Various example job scripts can be found in /usr/share/stress-ng/example-job, one can use these as a base for writing more complex stressors.  The example jobs have all the options commented (using the text from the stress-ng manual) to make it easier to see how each stressor can be run.

Version 0.08.00 landed in Ubuntu 17.10 Artful Aardvark and is available as a snap and I've got backports in ppa:colin-king/white for older releases of Ubuntu.

Thursday, 20 April 2017

Tracking CoverityScan issues on Linux-next

Over the past 6 months I've been running static analysis on linux-next with CoverityScan on a regular basis (to find new issues and fix some of them) as well as keeping a record of the defect count.


Since the beginning of September over 2000 defects have been eliminated by a host of upstream developers and the steady downward trend of outstanding issues is good to see.  A proportion of the outstanding defects are false positives or issues where the code is being overly zealous, for example, bounds checking where some conditions can never happen.
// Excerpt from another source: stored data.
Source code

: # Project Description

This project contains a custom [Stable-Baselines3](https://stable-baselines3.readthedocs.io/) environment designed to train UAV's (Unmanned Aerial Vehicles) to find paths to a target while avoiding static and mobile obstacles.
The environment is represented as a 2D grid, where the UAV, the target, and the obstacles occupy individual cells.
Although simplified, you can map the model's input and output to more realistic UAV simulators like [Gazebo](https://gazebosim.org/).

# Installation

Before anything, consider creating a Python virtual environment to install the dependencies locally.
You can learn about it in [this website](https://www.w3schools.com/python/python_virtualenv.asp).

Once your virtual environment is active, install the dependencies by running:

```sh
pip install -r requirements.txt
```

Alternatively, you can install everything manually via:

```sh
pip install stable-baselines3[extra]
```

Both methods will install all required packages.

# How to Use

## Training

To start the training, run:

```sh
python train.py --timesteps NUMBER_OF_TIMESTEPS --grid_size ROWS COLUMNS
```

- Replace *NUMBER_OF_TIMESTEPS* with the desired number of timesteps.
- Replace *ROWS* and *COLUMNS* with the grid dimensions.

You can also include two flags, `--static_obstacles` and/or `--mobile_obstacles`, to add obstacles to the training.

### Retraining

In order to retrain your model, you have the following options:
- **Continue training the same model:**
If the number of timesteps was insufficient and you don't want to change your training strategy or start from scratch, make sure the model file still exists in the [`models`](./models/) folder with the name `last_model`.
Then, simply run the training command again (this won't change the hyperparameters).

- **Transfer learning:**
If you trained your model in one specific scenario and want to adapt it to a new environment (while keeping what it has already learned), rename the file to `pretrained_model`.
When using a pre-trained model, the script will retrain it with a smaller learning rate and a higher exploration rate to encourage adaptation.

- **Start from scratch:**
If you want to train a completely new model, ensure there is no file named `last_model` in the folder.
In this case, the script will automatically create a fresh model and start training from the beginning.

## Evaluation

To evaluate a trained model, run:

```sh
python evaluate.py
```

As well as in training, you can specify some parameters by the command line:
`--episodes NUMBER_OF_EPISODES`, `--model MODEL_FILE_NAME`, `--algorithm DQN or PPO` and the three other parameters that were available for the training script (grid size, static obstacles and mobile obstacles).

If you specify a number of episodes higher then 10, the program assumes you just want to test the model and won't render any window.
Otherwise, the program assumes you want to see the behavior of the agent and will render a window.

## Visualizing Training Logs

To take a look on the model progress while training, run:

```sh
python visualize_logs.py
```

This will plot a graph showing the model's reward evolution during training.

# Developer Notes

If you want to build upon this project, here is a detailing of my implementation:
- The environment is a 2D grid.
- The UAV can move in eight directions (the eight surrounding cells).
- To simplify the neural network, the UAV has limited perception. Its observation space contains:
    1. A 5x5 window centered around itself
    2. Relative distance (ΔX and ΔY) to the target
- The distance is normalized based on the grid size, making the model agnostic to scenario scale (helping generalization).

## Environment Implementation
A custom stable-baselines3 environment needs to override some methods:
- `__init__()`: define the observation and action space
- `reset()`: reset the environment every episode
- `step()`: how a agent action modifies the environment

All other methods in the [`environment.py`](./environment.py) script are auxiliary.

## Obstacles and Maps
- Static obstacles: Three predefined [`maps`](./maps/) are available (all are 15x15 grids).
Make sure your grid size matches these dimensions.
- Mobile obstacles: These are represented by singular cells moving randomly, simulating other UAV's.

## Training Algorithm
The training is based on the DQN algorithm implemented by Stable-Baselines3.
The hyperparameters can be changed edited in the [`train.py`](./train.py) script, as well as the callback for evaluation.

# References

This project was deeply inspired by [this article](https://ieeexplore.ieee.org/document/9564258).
Considering there are millions of lines of code, the defect rate is about average for such a large project.

I plan to keep the static analysis running long term and I'll try and post stats every 6 months or so to see how things are progressing.

Thursday, 5 January 2017

BCC: a powerful front end to extended Berkeley Packet Filters

The BPF Compiler Collection (BCC) is a toolkit for building kernel tracing tools that leverage the functionality provided by the Linux extended Berkeley Packet Filters (BPF).

BCC allows one to write BPF programs with front-ends in Python or Lua with kernel instrumentation written in C.  The instrumentation code is built into sandboxed eBPF byte code and is executed in the kernel.

The BCC github project README file provides an excellent overview and description of BCC and the various available BCC tools.  Building BCC from scratch can be a bit time consuming, however,  the good news is that the BCC tools are now available as a snap and so BCC can be quickly and easily installed just using:

 sudo snap install --devmode bcc  

There are currently over 50 BCC tools in the snap, so let's have a quick look at a few:

cachetop allows one to view the top page cache hit/miss statistics. To run this use:

 sudo bcc.cachetop  



The funccount tool allows one to count the number of times specific functions get called.  For example, to see how many kernel functions with the name starting with "do_" get called per second one can use:

 sudo bcc.funccount "do_*" -i 1  


To see how to use all the options in this tool, use the -h option:

 sudo bcc.funccount -h  

I've found the funccount tool to be especially useful to check on kernel activity by checking on hits on specific function names.

The slabratetop tool is useful to see the active kernel SLAB/SLUB memory allocation rates:

 sudo bcc.slabratetop  


If you want to see which process is opening specific files, one can snoop on open system calls use the opensnoop tool:

 sudo bcc.opensnoop -T


Hopefully this will give you a taste of the useful tools that are available in BCC (I have barely scratched the surface in this article).  I recommend installing the snap and giving it a try.

As it stands,BCC provides a useful mechanism to develop BPF tracing tools and I look forward to regularly updating the BCC snap as more tools are added to BCC. Kudos to Brendan Gregg for BCC!